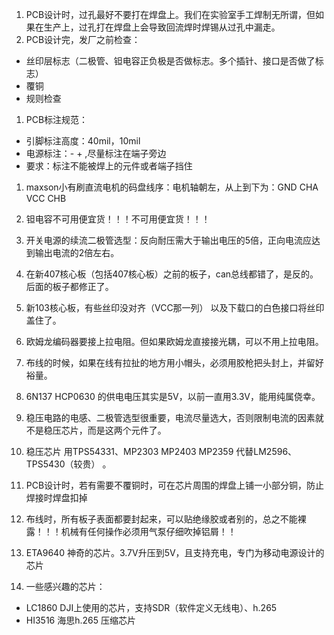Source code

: 1. PCB设计时，过孔最好不要打在焊盘上。我们在实验室手工焊制无所谓，但如果在生产上，过孔打在焊盘上会导致回流焊时焊锡从过孔中漏走。
1. PCB设计完，发厂之前检查：
- 丝印层标志（二极管、钽电容正负极是否做标志。多个插针、接口是否做了标志）
- 覆铜 
- 规则检查

1. PCB标注规范：
- 引脚标注高度：40mil，10mil
- 电源标注：- + ,尽量标注在端子旁边 
- 要求：标注不能被焊上的元件或者端子挡住 
   
1. maxson小有刷直流电机的码盘线序：电机轴朝左，从上到下为：GND CHA VCC CHB 

1. 钽电容不可用便宜货！！！不可用便宜货！！！ 

1. 开关电源的续流二极管选型：反向耐压需大于输出电压的5倍，正向电流应达到输出电流的2倍左右。

1. 在新407核心板（包括407核心板）之前的板子，can总线都错了，是反的。后面的板子都修正了。

1. 新103核心板，有些丝印没对齐（VCC那一列） 以及下载口的白色接口将丝印盖住了。

1. 欧姆龙编码器要接上拉电阻。但如果欧姆龙直接接光耦，可以不用上拉电阻。

1. 布线的时候，如果在线有拉扯的地方用小帽头，必须用胶枪把头封上，并留好裕量。

1. 6N137 HCP0630 的供电电压其实是5V，以前一直用3.3V，能用纯属侥幸。

1. 稳压电路的电感、二极管选型很重要，电流尽量选大，否则限制电流的因素就不是稳压芯片，而是这两个元件了。

1. 稳压芯片 用TPS54331、MP2303 MP2403 MP2359 代替LM2596、TPS5430（较贵） 。

1. PCB设计时，若有需要不覆铜时，可在芯片周围的焊盘上铺一小部分铜，防止焊接时焊盘扣掉

1. 布线时，所有板子表面都要封起来，可以贴绝缘胶或者别的，总之不能裸露！！！机械有任何操作必须用气泵仔细吹掉铝屑！！

1. ETA9640 神奇的芯片。3.7V升压到5V，且支持充电，专门为移动电源设计的芯片

1. 一些感兴趣的芯片：
- LC1860 DJI上使用的芯片，支持SDR（软件定义无线电）、h.265
- HI3516 海思h.265 压缩芯片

====

# Exercise instructions
The answer is a number only: how many lines of the data above include "PCB设计时"?

# Solution to the exercise
2